WORK TASK:
Locate the string "advantages" in the listing below. Copy every line where it is found.

MATERIALS PROVIDED:
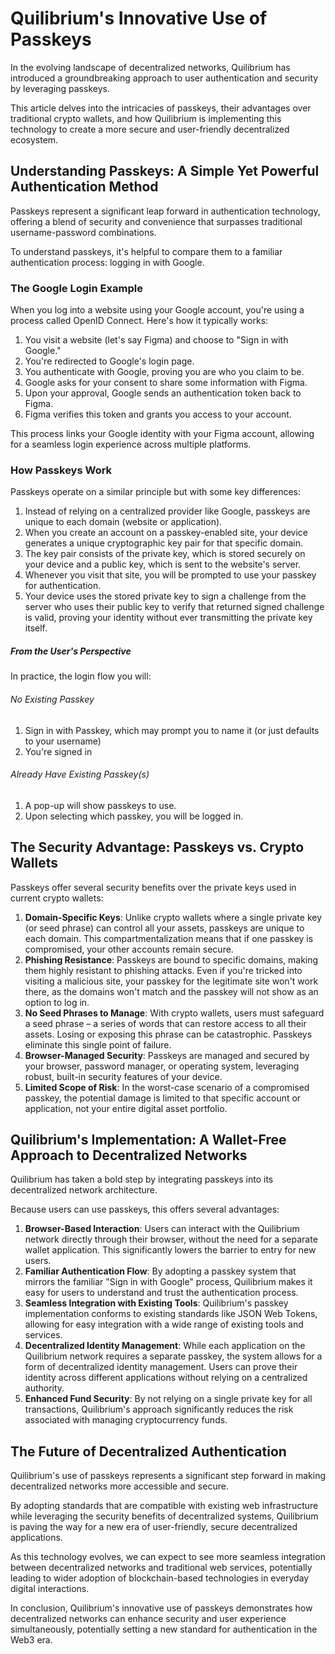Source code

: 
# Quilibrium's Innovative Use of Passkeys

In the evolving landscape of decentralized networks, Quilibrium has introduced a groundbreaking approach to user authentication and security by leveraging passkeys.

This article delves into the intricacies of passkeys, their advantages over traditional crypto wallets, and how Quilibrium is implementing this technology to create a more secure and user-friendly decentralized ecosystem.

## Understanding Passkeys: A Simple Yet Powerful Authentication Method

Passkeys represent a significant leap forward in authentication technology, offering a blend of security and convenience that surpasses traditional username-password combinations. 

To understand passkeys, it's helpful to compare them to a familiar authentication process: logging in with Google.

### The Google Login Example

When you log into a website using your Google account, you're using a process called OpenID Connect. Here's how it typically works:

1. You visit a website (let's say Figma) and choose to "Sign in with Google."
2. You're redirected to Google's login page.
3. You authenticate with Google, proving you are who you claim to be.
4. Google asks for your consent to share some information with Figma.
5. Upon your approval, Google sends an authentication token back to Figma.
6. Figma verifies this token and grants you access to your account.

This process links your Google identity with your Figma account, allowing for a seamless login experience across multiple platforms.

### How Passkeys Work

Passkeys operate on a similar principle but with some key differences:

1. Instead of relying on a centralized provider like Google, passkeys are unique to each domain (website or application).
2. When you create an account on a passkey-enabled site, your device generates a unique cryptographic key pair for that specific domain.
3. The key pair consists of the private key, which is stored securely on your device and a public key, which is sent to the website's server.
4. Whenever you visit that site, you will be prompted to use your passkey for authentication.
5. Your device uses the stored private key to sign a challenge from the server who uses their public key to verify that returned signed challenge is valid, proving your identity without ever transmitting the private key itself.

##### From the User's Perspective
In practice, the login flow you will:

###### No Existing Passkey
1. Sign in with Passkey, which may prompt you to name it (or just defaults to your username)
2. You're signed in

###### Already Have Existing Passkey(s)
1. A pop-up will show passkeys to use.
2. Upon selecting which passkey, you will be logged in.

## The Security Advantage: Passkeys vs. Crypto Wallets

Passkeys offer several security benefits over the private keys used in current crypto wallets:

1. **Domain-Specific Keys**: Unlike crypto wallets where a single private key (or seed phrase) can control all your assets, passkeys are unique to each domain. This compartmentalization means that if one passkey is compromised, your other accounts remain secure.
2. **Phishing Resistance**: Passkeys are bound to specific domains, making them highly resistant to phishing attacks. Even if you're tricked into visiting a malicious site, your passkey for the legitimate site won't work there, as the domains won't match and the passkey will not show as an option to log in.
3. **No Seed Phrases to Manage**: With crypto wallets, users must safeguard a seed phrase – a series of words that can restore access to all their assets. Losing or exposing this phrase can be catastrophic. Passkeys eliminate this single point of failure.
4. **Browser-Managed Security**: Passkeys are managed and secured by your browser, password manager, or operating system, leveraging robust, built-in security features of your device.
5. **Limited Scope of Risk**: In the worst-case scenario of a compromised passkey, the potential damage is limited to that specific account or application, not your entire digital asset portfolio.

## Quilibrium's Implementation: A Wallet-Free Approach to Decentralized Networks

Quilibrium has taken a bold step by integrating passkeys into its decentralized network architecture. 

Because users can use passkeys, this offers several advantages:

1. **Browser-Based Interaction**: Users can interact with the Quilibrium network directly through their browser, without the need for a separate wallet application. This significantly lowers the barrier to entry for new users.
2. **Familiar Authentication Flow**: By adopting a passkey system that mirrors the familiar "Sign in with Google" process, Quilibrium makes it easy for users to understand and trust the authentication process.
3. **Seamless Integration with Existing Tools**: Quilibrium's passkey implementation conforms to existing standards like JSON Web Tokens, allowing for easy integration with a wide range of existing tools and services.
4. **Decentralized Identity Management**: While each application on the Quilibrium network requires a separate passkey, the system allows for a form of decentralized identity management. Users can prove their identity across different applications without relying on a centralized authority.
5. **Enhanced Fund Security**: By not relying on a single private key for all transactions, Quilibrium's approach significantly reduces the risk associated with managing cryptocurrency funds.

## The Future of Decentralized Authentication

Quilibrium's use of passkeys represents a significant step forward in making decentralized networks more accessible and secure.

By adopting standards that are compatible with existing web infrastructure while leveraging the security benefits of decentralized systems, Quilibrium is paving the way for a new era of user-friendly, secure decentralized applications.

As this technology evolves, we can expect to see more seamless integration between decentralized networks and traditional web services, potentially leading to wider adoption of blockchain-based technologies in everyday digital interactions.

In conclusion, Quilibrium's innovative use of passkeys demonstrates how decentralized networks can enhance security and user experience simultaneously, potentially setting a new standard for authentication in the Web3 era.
---
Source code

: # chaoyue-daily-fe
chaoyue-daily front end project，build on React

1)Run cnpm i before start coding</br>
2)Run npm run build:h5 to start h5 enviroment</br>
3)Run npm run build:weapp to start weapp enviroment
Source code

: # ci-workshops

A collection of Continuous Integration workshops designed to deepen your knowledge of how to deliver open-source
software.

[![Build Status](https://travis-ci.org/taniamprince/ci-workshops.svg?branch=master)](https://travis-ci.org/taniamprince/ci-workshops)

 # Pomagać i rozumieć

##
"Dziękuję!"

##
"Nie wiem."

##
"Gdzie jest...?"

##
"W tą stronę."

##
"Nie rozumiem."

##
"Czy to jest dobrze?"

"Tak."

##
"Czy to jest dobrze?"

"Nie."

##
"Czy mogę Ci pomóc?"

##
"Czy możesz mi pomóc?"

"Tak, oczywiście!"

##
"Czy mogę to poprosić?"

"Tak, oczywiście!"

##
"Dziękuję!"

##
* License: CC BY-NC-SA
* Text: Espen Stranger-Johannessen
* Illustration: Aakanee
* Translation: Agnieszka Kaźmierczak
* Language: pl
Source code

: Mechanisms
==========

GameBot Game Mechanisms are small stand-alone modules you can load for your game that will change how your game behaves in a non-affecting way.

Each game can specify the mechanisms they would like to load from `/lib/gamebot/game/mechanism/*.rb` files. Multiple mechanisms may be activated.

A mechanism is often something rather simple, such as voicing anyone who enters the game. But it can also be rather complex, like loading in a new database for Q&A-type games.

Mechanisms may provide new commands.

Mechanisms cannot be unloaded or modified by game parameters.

COMPLETED EXERCISE:
This article delves into the intricacies of passkeys, their advantages over traditional crypto wallets, and how Quilibrium is implementing this technology to create a more secure and user-friendly decentralized ecosystem.
Because users can use passkeys, this offers several advantages:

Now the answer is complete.